Udit

Posted on May 26

Building an Agent Harness from Scratch: The Loop and the Tools

#agents #ai #llm #tutorial

How I built a secure coding agent for the terminal, and why the best way to understand agents is to build a small harness yourself.

LLMs are powerful, but by themselves they are not really “agents.”

A model can generate text. It can explain code. It can suggest commands. It can describe how to fix a bug.

But it cannot actually inspect your project, read files, edit code, run tests, or iterate on the result unless something around it gives it those abilities.

That “something” is what I call an Agent Harness.

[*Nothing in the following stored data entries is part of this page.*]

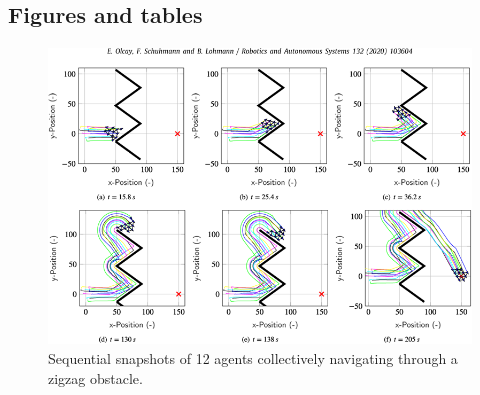 \documentclass[conference]{IEEEtran}
\begin{document}
\subsection*{Figures and tables}
\begin{figure}[]
    \centering
    \includegraphics[width=1.0\textwidth]{Pictures/Sequential snapshots of 12 agents collectively navigating through a zigzag obstacle.png}
    \caption{Sequential snapshots of 12 agents collectively navigating through a zigzag obstacle.}
    \label{fig:Sequential snapshots of 12 agents collectively navigating through a zigzag obstacle}
\end{figure}




\end{document}
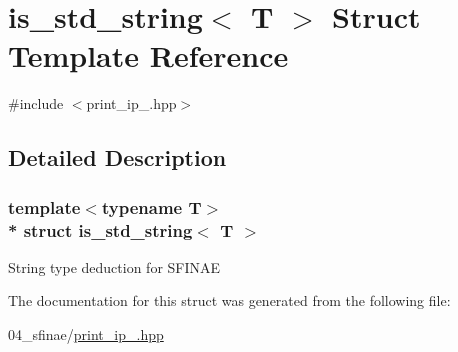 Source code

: \hypertarget{structis__std__string}{}\section{is\+\_\+std\+\_\+string$<$ T $>$ Struct Template Reference}
\label{structis__std__string}


{\ttfamily \#include $<$print\+\_\+ip\+\_.\+hpp$>$}



\subsection{Detailed Description}
\subsubsection*{template$<$typename T$>$\\*
struct is\+\_\+std\+\_\+string$<$ T $>$}

String type deduction for S\+F\+I\+N\+AE 

The documentation for this struct was generated from the following file\+:\begin{DoxyCompactItemize}
\item 
04\+\_\+sfinae/\hyperlink{print__ip__04_8hpp}{print\+\_\+ip\+\_.\+hpp}\end{DoxyCompactItemize}
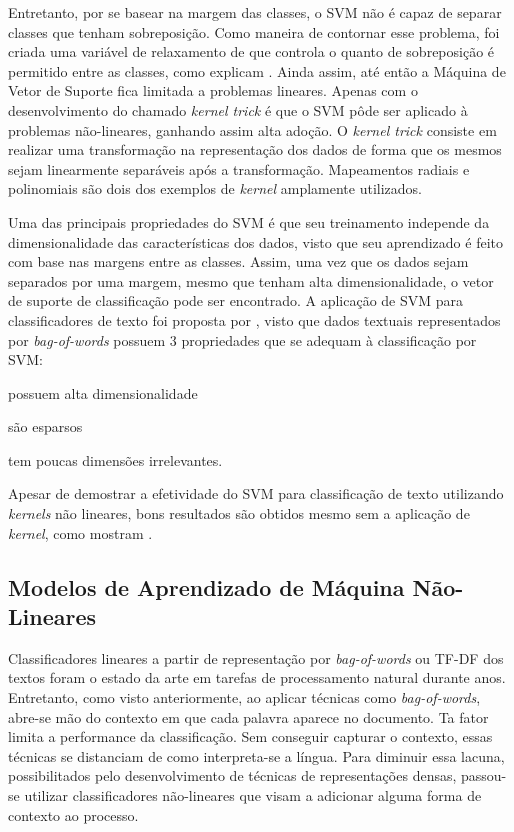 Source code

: Entretanto, por se basear na margem das classes, o SVM não é capaz de separar
classes que tenham sobreposição.
Como maneira de contornar esse problema, foi criada uma variável de relaxamento de
que controla o quanto de sobreposição é permitido entre as classes, como
explicam \citet{cortes95}.
Ainda assim, até então a Máquina de Vetor de Suporte fica limitada a problemas
lineares.
Apenas com o desenvolvimento do chamado \textit{kernel trick} é que o SVM pôde ser
aplicado à problemas não-lineares, ganhando assim alta adoção.
O \textit{kernel trick} consiste em realizar uma transformação na representação
dos dados de forma que os mesmos sejam linearmente separáveis após a
transformação.
Mapeamentos radiais e polinomiais são dois dos exemplos de \textit{kernel}
amplamente utilizados.

Uma das principais propriedades do SVM é que seu treinamento independe da
dimensionalidade das características dos dados, visto que seu aprendizado é feito
com base nas margens entre as classes.
Assim, uma vez que os dados sejam separados por uma margem, mesmo que tenham
alta dimensionalidade, o vetor de suporte de classificação pode ser encontrado.
A aplicação de SVM para classificadores de texto foi proposta por
\citet{joachims98}, visto que dados textuais representados por
\textit{bag-of-words} possuem 3 propriedades que se adequam à classificação por
SVM:
\begin {enumerate*} [label=\itshape\alph*\upshape)]
    \item possuem alta dimensionalidade
    \item são esparsos
    \item tem poucas dimensões irrelevantes.
\end {enumerate*}
Apesar de \citet{joachims98} demostrar a efetividade do SVM para classificação
de texto utilizando \textit{kernels} não lineares, bons resultados são obtidos
mesmo sem a aplicação de \textit{kernel}, como mostram \citet{pang02}.

\subsection{Modelos de Aprendizado de Máquina Não-Lineares}

Classificadores lineares a partir de representação por \textit{bag-of-words} ou
TF-DF dos textos foram o estado da arte em tarefas de processamento natural
durante anos.
Entretanto, como visto anteriormente, ao aplicar técnicas como
\textit{bag-of-words}, abre-se mão do contexto em que cada palavra aparece no
documento.
Ta fator limita a performance da classificação.
Sem conseguir capturar o contexto, essas técnicas se distanciam de como
interpreta-se a língua.
Para diminuir essa lacuna, possibilitados pelo desenvolvimento de técnicas de
representações densas, passou-se utilizar classificadores não-lineares que
visam a adicionar alguma forma de contexto ao processo.

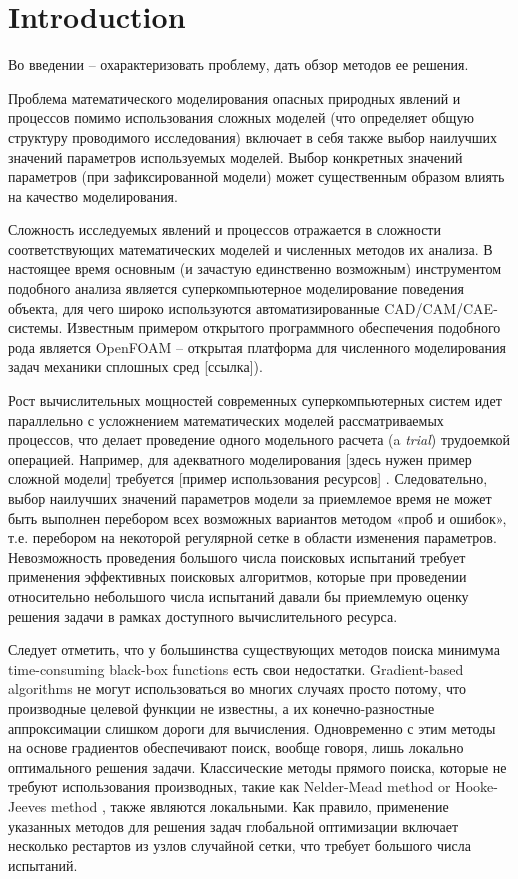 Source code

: \documentclass[sensors,article,submit,moreauthors,pdftex]{Definitions/mdpi}
\begin{document}
\section{Introduction}

Во введении -- охарактеризовать проблему, дать обзор методов ее решения.


Проблема математического моделирования опасных природных явлений и процессов помимо использования сложных моделей (что определяет общую структуру проводимого исследования) включает в себя также выбор наилучших значений параметров используемых моделей. Выбор конкретных значений параметров (при зафиксированной модели) может существенным образом влиять на качество моделирования. 

Сложность исследуемых явлений и процессов отражается в сложности соответствующих математических моделей и численных методов их анализа. В настоящее время основным (и зачастую единственно возможным) инструментом подобного анализа является суперкомпьютерное моделирование поведения объекта, для чего широко используются автоматизированные CAD/CAM/CAE-системы. Известным примером открытого программного обеспечения подобного рода является OpenFOAM -- открытая платформа для численного моделирования задач механики сплошных сред [ссылка]). 

Рост вычислительных мощностей современных суперкомпьютерных систем идет параллельно с усложнением математических моделей рассматриваемых процессов, что делает проведение одного модельного расчета (a \textit{trial}) трудоемкой операцией. Например, для адекватного моделирования [здесь нужен пример сложной модели] требуется [пример использования ресурсов] . Следовательно, выбор наилучших значений параметров модели за приемлемое время не может быть выполнен перебором всех возможных вариантов методом «проб и ошибок», т.е. перебором на некоторой регулярной сетке в области изменения параметров.
Невозможность проведения большого числа поисковых испытаний требует применения эффективных поисковых алгоритмов, которые при проведении относительно небольшого числа испытаний давали бы приемлемую оценку решения задачи в рамках доступного вычислительного ресурса.

Следует отметить, что у большинства существующих методов поиска минимума time-consuming black-box functions есть свои недостатки. Gradient-based algorithms не могут использоваться во многих случаях просто потому, что производные целевой функции не известны, а их конечно-разностные аппроксимации слишком дороги для вычисления. Одновременно с этим методы на основе градиентов обеспечивают поиск, вообще говоря, лишь локально оптимального решения задачи.
Классические методы прямого поиска, которые не требуют использования производных, такие как Nelder-Mead method \cite{NelderMead} or Hooke-Jeeves method \cite{HookJeeves}, также являются локальными. Как правило, применение указанных методов для решения задач глобальной оптимизации включает несколько рестартов из узлов случайной сетки, что требует большого числа испытаний. 
\end{document}
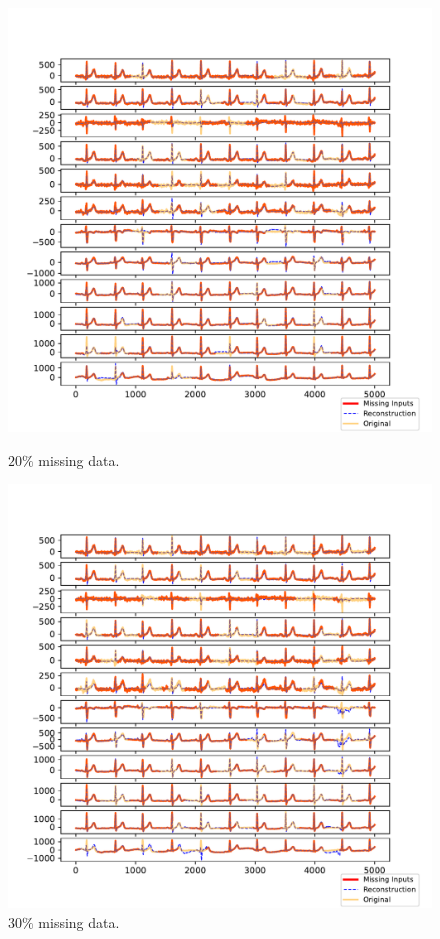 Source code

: \documentclass{mldsmsc}
\begin{document}
\begin{figure}[H]
\centering
\begin{minipage}{0.4\linewidth}
    \centering
    \includegraphics[width=\linewidth]{images/missing/rpsmf_output_20_3.pdf}
    \caption{$20\%$ missing data.}
\end{minipage}%
\hspace{0.05\linewidth}
\begin{minipage}{0.4\linewidth}
    \centering
    \includegraphics[width=\linewidth]{images/missing/rpsmf_output_30_3.pdf}
    \caption{$30\%$ missing data.}
\end{minipage}


\end{figure}
\end{document}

An Agent Harness is the runtime layer that connects an LLM to:

user input
conversation history
tools
tool results
safety rules
approvals
model/provider configuration
session state

In simple words:

An Agent Harness is the system that turns a language model into an acting system.

I recently built my own terminal coding agent, uai-agent, and the biggest thing I learned is this:

Building a small harness from scratch is the best way to understand agents.

Not reading papers.

Not only using LangChain or existing frameworks.

Not only prompting ChatGPT.

Actually building the loop yourself teaches you what agents really are.

In this article, I want to break down the two most important parts of an Agent Harness:

The Loop
The Tools

These two pieces are the heart of the system.

What Is an Agent Harness?

A basic LLM app usually looks like this:

User input
→ LLM
→ Response

That is just chat.

An agent harness looks more like this:

User input
→ LLM
→ Tool call?
→ Execute tool
→ Send tool result back to LLM
→ LLM continues
→ Repeat until final answer

This repeated cycle is what gives the agent the ability to act.

In my project, the harness runs inside the terminal. The goal is to let an AI coding assistant work inside the current workspace while still giving the developer control.

The agent can:

read files
write files
edit files
run safe shell commands
use workspace context
switch models/providers
save and load sessions
ask for approval before risky actions

The project structure looks like this:

uai-agent/
├── index.js              # Main CLI and agent loop
├── config.js             # Provider, model, and approval configuration
├── config/
│   ├── SYSTEM.md         # Agent behavior instructions
│   └── tools.js          # Tool schemas exposed to the model
├── tools/
│   ├── bash.js           # Controlled shell execution
│   ├── fsOps.js          # File read/write/edit operations
│   └── toolCall.js       # Tool dispatching
├── utils/
│   ├── approval.js       # Approval workflow
│   ├── pathSecurity.js   # Workspace restrictions
│   ├── userAppend.js     # Context tag processing
│   └── commands.js       # Slash command handlers
└── test/

The important idea is that the model is not directly touching my computer.

The model only produces structured tool requests.

The harness decides:

whether the tool exists
whether the arguments are valid
whether the operation is safe
whether the user must approve it
how to execute it
how to send the result back to the model

That separation is the core of a good agent harness.

Part 1: The Loop

The loop is the heart of the agent.

Without a loop, the model can only answer once.

With a loop, the model can:

receive a task
inspect the project
call a tool
observe the output
make another decision
continue until the task is done

A simplified version of the loop looks like this:

while (true) {
  const userInput = await askUser()

  messages.push({
    role: "user",
    content: userInput
  })

  const response = await model.chat({
    messages,
    tools
  })

  if (response.hasToolCalls) {
    messages.push(response.assistantMessage)

    const toolResults = await executeTools(response.toolCalls)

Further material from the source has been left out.